Les Algériens refusent totalement l’ingérence des pétromonarchies comme ce fut le cas avec Bouteflika.
L’un des slogans phare des manifestations populaires, à côté de la revendication «Etat civil, pas militaire», est sans conteste «indépendance, indépendance !».
La permanence de ce slogan dans toutes les manifestations et dans toutes les villes et villages du pays exprime un sentiment fort de domination : nous ne sommes pas indépendants malgré l’indépendance formelle obtenue en juillet 1962, à la fin de la colonisation. Ce sentiment réel et partagé n’est pas une fiction.
Les grandes étapes de domination du peuple et de vassalisation du pays sont connues :
La prise du pouvoir en 1962 par l’armée des frontières (en fait, l’armée de l’extérieur) suite au coup d’État contre le GPRA qui avait négocié l’indépendance avec la France, est la première explication de cette « indépendance confisquée», pour citer l’ouvrage de Ferhat Abbas, premier président du GPRA. La suite est malheureusement une succession de soumissions impactant l’indépendance nationale, jusqu’à nos jours :
L’ingérence égyptienne accentuée dès 1962
Le pouvoir personnel et l’arabo-islamisme de Ben Bella et Boumediène avaient lié le sort de l’Algérie à la grande ‘’nation sœur’’, dans une ingérence insistante, traduite par le génie populaire qui attribuait à Gamal Abdelnasser cette phrase lourde de sens : « El Gazaïr tekfi-na wa tekfi-kum » (l’Algérie nous suffira (à nous Égyptiens), et vous suffira à vous (les Algériens) ».

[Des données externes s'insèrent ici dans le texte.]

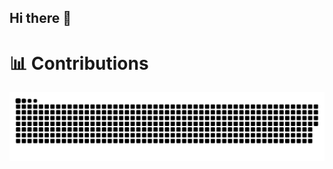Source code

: ## Hi there 👋

<!--
**xinying100/xinying100** is a ✨ _special_ ✨ repository because its `README.md` (this file) appears on your GitHub profile.

Here are some ideas to get you started:

- 🔭 I’m currently working on ...
- 🌱 I’m currently learning ...
- 👯 I’m looking to collaborate on ...
- 🤔 I’m looking for help with ...
- 💬 Ask me about ...
- 📫 How to reach me: ...
- 😄 Pronouns: ...
- ⚡ Fun fact: ...
-->

# 📊 Contributions
<picture>
  <source media="(prefers-color-scheme: dark)" srcset="https://raw.githubusercontent.com/xinying100/xinying100/output/github-contribution-grid-snake-dark.svg">
  <source media="(prefers-color-scheme: light)" srcset="https://raw.githubusercontent.com/xinying100/xinying100/output/github-contribution-grid-snake.svg">
  <img alt="github contribution grid snake animation" src="https://raw.githubusercontent.com/xinying100/xinying100/output/github-contribution-grid-snake.svg">
</picture>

La période de ‘’glaciation’’ qui a suivi le coup d’État de 1965 s’est imposée par la terreur de la police politique (S.M.), le pouvoir militaire absolu et l’aventurisme politique et économique qui ont fini par marginaliser le peuple et son exclusion de la scène politique. Le parti unique et l’armée s’étaient approprié le pays et ses ressources… « au nom du peuple et de la révolution de 1954 ».
La vassalisation du pays par la soumission aux dynasties du Golfe et l’injection de l’islamisme dans le champ politique algérien avait commencé avec le règne de Chadli Bendjedid, puis l’explosion d’octobre 1988. Les islamistes étaient financés et instrumentalisés par les royaumes orientaux. La destruction du pays et l’élimination physique de tous ceux qui réfléchissaient et qui pouvaient s’y opposer allait commencer. Le bilan des dégâts humains, sociaux, culturels et économiques n’ont pas été établis à ce jour pour pouvoir demain tourner la page.
La soumission totale aux dynasties arabes avec Bouteflika.
La désignation de Bouteflika comme président de la république en 1999 a consacré l’entrée des groupes de pression émiratis et qataris au sein de l’État algérien. Bouteflika était leur obligé pendant des années et le retour d’ascenseur a été très rapide, dans tous les domaines de l’économie et de l’immobilier spéculatif.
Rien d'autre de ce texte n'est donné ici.